WORK TO COMPLETE: Figure out how many lines in these records contain "joined". Only the number belongs in the reply.

═══ DATASET CONTENT

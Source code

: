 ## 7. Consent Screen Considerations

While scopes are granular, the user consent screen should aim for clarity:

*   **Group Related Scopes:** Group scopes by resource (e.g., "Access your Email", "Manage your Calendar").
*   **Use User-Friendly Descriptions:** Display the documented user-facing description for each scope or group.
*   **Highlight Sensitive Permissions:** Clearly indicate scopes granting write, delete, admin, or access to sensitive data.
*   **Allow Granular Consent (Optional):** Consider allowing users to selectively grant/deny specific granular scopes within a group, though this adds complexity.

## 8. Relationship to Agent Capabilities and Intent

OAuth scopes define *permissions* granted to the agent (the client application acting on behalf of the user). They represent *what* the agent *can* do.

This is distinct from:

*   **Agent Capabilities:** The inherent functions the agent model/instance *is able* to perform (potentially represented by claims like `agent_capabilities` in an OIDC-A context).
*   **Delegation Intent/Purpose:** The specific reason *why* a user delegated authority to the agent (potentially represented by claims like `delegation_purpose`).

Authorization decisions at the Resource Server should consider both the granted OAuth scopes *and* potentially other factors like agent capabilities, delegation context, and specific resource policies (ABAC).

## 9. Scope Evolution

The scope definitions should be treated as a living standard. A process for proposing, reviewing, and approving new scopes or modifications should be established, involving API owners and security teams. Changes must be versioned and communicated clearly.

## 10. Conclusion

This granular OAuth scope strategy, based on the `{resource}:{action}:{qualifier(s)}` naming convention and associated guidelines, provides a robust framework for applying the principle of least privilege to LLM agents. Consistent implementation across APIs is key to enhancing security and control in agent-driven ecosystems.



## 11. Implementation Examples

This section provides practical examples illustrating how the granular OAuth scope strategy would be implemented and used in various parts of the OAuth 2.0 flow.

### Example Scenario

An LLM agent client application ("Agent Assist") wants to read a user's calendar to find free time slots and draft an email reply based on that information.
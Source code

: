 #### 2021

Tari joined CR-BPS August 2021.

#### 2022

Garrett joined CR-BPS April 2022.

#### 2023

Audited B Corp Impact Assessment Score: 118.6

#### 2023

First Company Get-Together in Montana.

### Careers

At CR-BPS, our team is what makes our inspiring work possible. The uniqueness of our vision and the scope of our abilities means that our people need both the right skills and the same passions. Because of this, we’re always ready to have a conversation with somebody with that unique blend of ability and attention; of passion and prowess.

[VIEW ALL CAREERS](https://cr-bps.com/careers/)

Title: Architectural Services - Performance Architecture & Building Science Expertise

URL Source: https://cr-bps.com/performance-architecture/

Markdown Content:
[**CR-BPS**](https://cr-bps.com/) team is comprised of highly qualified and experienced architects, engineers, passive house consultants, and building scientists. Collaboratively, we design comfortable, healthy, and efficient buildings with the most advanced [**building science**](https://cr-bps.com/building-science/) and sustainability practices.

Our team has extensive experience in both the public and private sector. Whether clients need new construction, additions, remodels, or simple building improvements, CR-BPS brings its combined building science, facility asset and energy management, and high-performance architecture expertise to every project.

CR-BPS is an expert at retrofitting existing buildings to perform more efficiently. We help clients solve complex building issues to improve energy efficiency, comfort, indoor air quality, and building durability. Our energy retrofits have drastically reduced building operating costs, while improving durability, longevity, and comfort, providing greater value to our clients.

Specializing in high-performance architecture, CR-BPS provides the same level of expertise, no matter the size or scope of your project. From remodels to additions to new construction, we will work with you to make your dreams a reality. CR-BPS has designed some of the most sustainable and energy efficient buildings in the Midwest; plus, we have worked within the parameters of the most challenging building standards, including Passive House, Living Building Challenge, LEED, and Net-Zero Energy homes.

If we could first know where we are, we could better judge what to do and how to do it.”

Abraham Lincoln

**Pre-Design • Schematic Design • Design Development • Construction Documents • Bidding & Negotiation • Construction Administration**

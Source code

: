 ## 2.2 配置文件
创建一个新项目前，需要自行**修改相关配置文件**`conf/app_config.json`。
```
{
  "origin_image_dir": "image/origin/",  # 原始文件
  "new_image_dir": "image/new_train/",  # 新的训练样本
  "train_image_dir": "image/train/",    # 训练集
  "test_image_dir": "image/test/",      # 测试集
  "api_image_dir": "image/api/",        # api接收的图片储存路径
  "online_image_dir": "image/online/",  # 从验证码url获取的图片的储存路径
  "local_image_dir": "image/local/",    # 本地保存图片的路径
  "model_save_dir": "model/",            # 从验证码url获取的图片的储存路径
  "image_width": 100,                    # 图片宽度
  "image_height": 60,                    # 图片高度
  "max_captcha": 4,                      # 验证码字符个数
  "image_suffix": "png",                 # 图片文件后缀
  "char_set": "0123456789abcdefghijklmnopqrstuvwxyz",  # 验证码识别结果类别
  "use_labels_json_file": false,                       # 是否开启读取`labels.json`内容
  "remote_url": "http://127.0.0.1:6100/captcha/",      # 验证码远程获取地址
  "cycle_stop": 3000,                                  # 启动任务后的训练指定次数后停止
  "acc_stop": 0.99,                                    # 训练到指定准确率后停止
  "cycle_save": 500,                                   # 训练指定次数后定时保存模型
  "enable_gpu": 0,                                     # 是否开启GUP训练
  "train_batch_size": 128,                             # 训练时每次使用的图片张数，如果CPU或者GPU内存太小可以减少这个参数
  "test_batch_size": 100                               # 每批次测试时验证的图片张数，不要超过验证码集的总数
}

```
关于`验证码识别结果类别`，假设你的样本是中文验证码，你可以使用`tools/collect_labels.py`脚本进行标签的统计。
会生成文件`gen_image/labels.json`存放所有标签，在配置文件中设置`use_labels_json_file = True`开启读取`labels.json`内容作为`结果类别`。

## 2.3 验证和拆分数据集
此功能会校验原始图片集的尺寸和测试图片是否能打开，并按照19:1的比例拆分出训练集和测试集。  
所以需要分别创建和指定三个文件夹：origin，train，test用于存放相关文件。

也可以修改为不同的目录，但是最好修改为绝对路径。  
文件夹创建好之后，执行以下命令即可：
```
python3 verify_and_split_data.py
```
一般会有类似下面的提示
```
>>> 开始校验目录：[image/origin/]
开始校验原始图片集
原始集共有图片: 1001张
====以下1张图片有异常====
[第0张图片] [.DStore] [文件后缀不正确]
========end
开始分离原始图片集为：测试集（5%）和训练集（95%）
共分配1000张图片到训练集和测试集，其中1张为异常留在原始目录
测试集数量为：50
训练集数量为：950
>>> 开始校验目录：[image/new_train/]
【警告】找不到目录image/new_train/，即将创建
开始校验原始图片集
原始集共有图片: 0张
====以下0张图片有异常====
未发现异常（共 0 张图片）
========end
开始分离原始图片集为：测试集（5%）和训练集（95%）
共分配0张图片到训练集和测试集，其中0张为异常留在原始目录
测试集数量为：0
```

══════

ANSWER AREA: 2